Drums Around the Fire

The Drawing Board

When this project was a mere twinkle in my eye, it was just too expansive. My goal was to sort of play Indiana Jones, to delve deep into the ruins of ancient storytelling and see what valuables I could emerge with. I had wanted to spend a great deal of time looking at how the craft progressed from sacred roots to a secular profession. But, as it turns out, my eyes are bigger than my stomach, and I fell leaps and bounds short of my mark.

What resulted was more along the lines of a place to celebrate the power of storytelling.

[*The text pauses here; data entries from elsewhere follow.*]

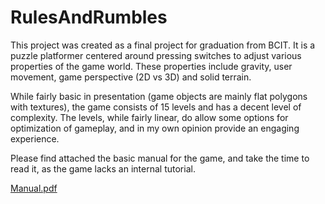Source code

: # RulesAndRumbles
This project was created as a final project for graduation from BCIT.
It is a puzzle platformer centered around pressing switches to adjust various properties of the game world.
These properties include gravity, user movement, game perspective (2D vs 3D) and solid terrain.

While fairly basic in presentation (game objects are mainly flat polygons with textures), the game consists of 15 levels and has a decent level of complexity.
The levels, while fairly linear, do allow some options for optimization of gameplay, and in my own opinion provide an engaging experience.

Please find attached the basic manual for the game, and take the time to read it, as the game lacks an internal tutorial.

[Manual.pdf](https://github.com/mgoerwell/RulesAndRumbles/files/8375351/Manual.pdf)
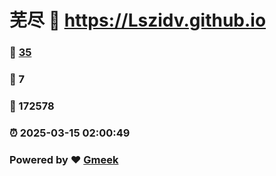 # 芜尽 :link: https://Lszidv.github.io 
### :page_facing_up: [35](https://Lszidv.github.io/tag.html) 
### :speech_balloon: 7 
### :hibiscus: 172578 
### :alarm_clock: 2025-03-15 02:00:49 
### Powered by :heart: [Gmeek](https://github.com/Meekdai/Gmeek)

While I had hoped to spend the most time and energy on tracing the history and evolution, I ended up paying disproportionate attention to the modern fiction writer. I'm afraid this means I should have thought through my project more carefully in its early stages.

I knew from the word go that a blog wouldn't be the best choice for this project, but I was a little shy of the wiki. I understood it to be a highly collaborative tool, but I didn't think my project would be particularly fit for community editing. But what I did find was that the wiki can be used as a maleable essay--it's fluid, flexible, and changable. I also tried to keep in mind that the best writing when it comes to blogs and wikis is "off the cuff." I played around with this idea, and came up with a sense that in composing the content for the project, the tone could be described as a "stream of consciousness essay." I wrote what came to me, created hypertext as needed, and followed tangents along the way. The ability to relink it all together kept it fairly neat, and I became quite fond of the wiki format.

Without the bells and whistles of a blog, wikis often appear to be the ugly stepsister, but I made it a point to include things to look at. I also discovered that you can include photos as links within the wiki--an element I added liberally to the StorytellersOnStorytelling section.